Exercise:
Each line of the data below from the one holding "- MT5 passwords" to the one holding "Before any action", inclusive, is to be reproduced exactly; no other line belongs in the answer.

(Stored data entries)
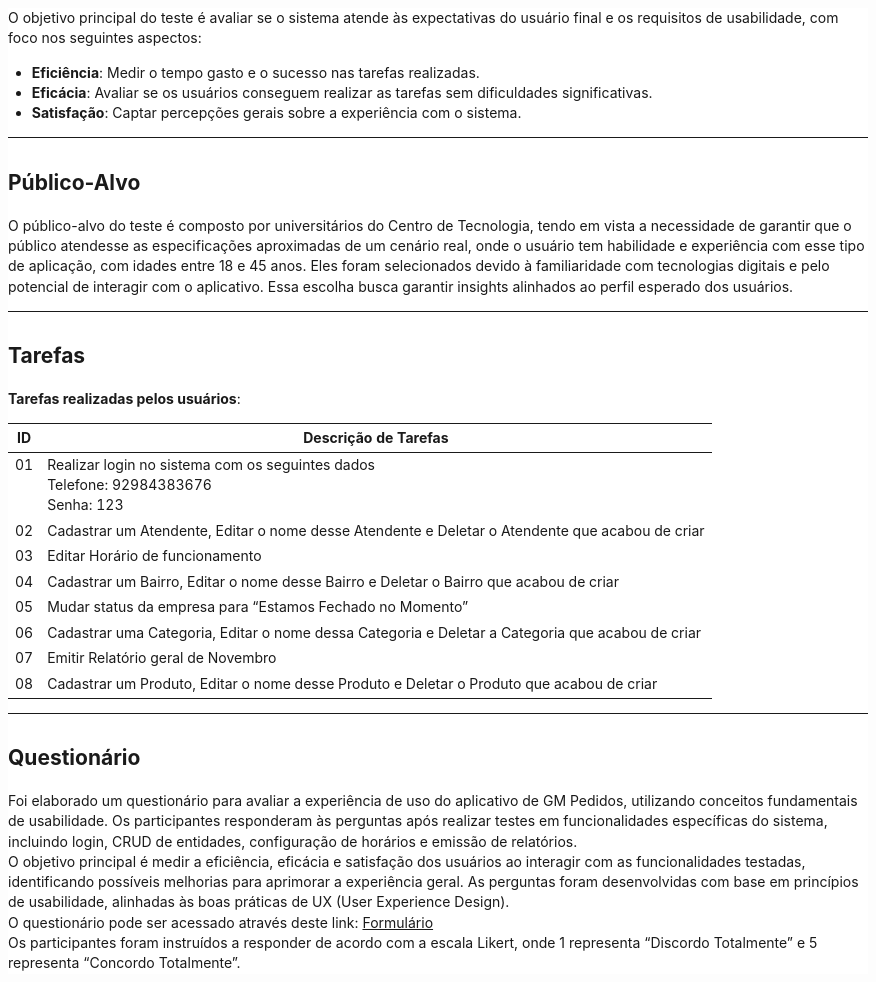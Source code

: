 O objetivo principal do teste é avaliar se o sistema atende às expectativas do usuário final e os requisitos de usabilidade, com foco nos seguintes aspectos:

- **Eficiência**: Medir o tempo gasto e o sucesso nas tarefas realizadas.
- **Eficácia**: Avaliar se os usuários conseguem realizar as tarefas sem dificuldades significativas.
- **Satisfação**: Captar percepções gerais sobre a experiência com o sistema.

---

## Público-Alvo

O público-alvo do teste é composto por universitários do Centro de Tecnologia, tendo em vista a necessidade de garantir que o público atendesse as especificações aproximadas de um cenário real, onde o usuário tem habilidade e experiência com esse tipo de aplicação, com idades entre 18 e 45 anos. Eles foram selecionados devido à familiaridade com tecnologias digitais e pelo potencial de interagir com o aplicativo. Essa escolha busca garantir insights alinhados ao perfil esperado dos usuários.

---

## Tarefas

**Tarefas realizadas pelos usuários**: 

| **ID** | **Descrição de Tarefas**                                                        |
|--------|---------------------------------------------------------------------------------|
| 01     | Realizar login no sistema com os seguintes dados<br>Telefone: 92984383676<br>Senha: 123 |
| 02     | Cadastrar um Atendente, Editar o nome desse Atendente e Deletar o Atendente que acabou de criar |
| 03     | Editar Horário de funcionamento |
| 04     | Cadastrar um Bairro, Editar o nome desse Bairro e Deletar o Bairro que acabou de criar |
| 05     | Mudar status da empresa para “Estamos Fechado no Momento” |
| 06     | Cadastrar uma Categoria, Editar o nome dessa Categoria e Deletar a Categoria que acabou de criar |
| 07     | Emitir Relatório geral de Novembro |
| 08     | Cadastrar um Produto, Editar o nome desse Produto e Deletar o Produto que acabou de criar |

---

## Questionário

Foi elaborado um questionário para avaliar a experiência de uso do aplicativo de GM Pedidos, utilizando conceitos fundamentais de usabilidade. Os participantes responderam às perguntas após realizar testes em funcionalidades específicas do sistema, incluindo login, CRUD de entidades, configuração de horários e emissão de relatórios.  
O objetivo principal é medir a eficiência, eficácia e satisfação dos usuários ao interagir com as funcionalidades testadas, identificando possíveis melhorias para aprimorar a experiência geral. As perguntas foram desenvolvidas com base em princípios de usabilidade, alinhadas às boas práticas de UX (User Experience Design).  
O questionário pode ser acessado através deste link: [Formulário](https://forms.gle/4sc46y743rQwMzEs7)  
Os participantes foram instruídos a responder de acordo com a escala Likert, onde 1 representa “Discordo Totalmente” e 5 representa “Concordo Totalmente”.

---

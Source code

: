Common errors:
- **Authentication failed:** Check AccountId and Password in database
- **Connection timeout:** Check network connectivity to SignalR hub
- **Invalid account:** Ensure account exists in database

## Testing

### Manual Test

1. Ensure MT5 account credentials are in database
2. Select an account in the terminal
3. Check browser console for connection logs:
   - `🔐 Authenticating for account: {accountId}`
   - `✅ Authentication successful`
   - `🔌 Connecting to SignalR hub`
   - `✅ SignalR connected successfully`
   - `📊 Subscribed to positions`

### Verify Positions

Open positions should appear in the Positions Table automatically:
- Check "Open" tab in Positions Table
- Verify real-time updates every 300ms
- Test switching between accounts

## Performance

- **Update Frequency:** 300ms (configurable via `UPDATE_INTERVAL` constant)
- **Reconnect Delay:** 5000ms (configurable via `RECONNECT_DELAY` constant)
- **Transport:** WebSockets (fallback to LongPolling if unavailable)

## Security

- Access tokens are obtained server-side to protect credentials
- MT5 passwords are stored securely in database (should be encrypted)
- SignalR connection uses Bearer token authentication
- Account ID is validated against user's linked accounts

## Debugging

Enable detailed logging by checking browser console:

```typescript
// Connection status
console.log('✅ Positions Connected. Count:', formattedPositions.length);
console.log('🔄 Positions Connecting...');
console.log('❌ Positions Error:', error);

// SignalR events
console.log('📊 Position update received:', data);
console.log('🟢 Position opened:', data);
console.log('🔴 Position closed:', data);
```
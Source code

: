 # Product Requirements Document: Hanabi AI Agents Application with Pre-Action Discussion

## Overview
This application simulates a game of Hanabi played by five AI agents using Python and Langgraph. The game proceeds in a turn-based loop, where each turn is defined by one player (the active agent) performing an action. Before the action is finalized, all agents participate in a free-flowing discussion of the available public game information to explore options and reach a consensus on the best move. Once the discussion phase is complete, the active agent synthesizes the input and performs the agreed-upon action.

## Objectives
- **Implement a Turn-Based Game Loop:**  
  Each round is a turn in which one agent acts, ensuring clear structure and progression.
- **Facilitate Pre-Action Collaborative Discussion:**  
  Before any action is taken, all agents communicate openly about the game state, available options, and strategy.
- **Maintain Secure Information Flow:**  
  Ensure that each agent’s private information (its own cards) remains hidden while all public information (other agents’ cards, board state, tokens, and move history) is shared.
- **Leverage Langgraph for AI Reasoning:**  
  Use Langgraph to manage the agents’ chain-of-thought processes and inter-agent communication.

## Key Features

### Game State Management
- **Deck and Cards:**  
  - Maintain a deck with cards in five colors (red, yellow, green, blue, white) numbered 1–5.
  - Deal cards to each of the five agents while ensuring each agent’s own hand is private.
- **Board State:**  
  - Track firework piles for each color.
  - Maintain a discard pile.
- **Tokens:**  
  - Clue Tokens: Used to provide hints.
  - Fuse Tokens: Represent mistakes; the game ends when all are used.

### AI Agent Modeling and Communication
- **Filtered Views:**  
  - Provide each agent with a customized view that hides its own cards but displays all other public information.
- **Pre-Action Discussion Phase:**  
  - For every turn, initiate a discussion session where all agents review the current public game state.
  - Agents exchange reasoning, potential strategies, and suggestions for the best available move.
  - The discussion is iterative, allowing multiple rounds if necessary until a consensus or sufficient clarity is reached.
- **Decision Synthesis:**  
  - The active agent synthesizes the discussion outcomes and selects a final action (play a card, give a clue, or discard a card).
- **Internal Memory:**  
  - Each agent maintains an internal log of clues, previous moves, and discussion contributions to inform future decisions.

...

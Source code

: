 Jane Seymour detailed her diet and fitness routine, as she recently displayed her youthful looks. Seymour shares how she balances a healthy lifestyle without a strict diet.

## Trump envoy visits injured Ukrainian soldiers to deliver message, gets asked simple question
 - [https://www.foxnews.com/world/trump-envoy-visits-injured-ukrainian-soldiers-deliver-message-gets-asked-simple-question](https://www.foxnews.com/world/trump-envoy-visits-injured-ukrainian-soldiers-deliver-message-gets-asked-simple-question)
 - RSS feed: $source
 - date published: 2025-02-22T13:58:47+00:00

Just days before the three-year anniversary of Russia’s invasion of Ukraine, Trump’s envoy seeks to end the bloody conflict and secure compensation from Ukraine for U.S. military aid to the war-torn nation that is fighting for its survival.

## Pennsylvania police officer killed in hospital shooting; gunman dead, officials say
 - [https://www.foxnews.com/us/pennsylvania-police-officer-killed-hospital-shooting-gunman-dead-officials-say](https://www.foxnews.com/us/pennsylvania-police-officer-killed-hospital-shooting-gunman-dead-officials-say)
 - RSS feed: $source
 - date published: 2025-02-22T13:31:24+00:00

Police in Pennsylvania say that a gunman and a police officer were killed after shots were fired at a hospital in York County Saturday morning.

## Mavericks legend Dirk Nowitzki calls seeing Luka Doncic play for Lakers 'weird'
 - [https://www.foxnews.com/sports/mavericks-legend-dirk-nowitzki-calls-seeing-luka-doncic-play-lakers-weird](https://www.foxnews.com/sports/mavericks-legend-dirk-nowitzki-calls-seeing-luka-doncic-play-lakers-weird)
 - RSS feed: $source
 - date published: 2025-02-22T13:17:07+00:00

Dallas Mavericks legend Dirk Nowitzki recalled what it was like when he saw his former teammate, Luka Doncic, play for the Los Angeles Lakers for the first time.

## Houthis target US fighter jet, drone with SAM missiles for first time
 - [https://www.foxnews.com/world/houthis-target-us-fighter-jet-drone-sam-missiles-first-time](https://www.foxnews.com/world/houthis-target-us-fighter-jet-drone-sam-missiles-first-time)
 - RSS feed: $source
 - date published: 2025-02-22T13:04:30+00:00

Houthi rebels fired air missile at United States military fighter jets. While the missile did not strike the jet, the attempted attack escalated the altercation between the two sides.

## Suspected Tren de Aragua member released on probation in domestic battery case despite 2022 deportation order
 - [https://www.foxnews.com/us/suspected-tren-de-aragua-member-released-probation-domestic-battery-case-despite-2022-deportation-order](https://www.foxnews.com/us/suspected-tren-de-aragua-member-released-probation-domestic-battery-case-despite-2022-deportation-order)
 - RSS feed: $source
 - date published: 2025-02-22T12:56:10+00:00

Reply:
- MT5 passwords are stored securely in database (should be encrypted)
- SignalR connection uses Bearer token authentication
- Account ID is validated against user's linked accounts

## Debugging

Enable detailed logging by checking browser console:

```typescript
// Connection status
console.log('✅ Positions Connected. Count:', formattedPositions.length);
console.log('🔄 Positions Connecting...');
console.log('❌ Positions Error:', error);

// SignalR events
console.log('📊 Position update received:', data);
console.log('🟢 Position opened:', data);
console.log('🔴 Position closed:', data);
```
Source code

: # Product Requirements Document: Hanabi AI Agents Application with Pre-Action Discussion

## Overview
This application simulates a game of Hanabi played by five AI agents using Python and Langgraph. The game proceeds in a turn-based loop, where each turn is defined by one player (the active agent) performing an action. Before the action is finalized, all agents participate in a free-flowing discussion of the available public game information to explore options and reach a consensus on the best move. Once the discussion phase is complete, the active agent synthesizes the input and performs the agreed-upon action.

## Objectives
- **Implement a Turn-Based Game Loop:**  
  Each round is a turn in which one agent acts, ensuring clear structure and progression.
- **Facilitate Pre-Action Collaborative Discussion:**  
  Before any action is taken, all agents communicate openly about the game state, available options, and strategy.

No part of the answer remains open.